While we must recognize that electronic teaching methods have weaknesses, we must also remember we are dealing with a system which currently fails to provide students with understanding, practice in collaborative problem-solving or communication skills. Part of the success of this project will be that even students who are not taught using the materials could use them knowing that they have been adapted for students in their situation.

In an ideal scenario, all students in a class would have access to materials and lecturers at host institutions would not need to replicate the online material in lectures, freeing time for discussion sessions or examples classes. So hopefully class time will thus become a time for dynamic interaction and problem solving, instead of an exercise in note-taking. For some local lecturers this might provide a unique opportunity to engage with the material and the students since at the moment the most conscientious lecturers spend the little time they have preparing notes to write on the board.

Long-Range Vision

If truly successful this project would have multiple phases, one dream scenario might be as follows:

  • Development of some materials along with their adoption somewhere in a Kenyan institution which leads to improvement of the lecturers working conditions.
  • Expansion of materials to cover a full Kenyan syllabus along with an established procedure to encourage wider contribution towards material creation and an international system for student access which would include relevant peer to peer discussion forums.
  • Identification of counterparts in other African countries to help with the adaptation to a broader set of needs, both of the materials and the access system. At this stage it could also be useful to look into accreditation by some international body such as AMS, LMS, etc.
  • Full internationalization of the project with Africa no longer the focus. This might now be an ideal forum for educators to create and share radically new and original mathematics courses and degree programs. If by this time some African universities have bought into the process we might even get my dream outcome that the radically different degree programs get tested first in Africa in such a way that everyone gains.
  • Opening up of the project to other subject areas.
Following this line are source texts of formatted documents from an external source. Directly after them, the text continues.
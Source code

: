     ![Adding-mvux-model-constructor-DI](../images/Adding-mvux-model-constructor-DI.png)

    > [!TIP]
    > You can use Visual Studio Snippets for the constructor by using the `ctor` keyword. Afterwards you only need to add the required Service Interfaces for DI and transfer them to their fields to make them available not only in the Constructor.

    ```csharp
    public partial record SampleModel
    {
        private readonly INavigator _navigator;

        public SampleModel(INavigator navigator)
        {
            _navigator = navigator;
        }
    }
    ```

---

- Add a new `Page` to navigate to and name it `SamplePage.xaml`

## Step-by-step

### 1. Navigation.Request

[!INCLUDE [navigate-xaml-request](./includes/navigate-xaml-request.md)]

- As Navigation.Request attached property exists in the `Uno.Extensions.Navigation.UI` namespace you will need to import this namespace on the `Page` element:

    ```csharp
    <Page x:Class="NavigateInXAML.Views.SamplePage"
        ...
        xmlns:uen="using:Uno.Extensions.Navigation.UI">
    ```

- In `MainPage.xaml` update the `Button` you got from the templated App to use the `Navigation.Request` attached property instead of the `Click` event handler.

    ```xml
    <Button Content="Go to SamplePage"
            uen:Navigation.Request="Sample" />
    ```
The essence of this idea is equally applicable to other educational areas but there are some good reasons for mathematics to lead the way.

It is recognized that most development projects work best when they start relatively small and work their way up. This suits our ideas very well since by starting small and working with individual lecturers there is the possibility of identifying good Kenyan partners and involving them in the growth process.

Principle Participants and Cooperating Institutions

  • Dr. Tom Denton (Contact: sdenton4(at)gmail(dot)com)
  • Dr. David Stern (Contact: volloholic(at)hotmail(dot)com)
  • Maseno University is a member of the Kenyan national university system, located 30 minutes drive outside of sunny Kisumu. It is a relatively new institution but there have been a number of initiatives recently which make this an obvious candidate to work with. The most interesting is its Graduate Assistant scheme which works like an MSc scholarship but with a high probability of being retained by the institution upon successful completion. Most of the staff we propose to work with are recent products of this initiative, and SSC University of Reading has recently set an interesting precedent by paying for one of the top students to be employed through this scheme.
  • And You?

Graduate Math Workshops

In 2010, three international mathematicians visited Maseno University for two weeks to work with local graduate students. The goal of this workshop was to expose the students to the current flavour of mathematics at the level of international researchers, and also to give the visiting scholars insight into the conditions within the Kenyan university system.

These workshops provide a key tool for getting international involvement in math education for the developing world, while also educating future researchers within Kenya about the expectations and rewards of mathematics on the global scale.

Following the success of the first workshops in 2010, Maseno plans to continue hosting workshops for graduate students in subsequent years.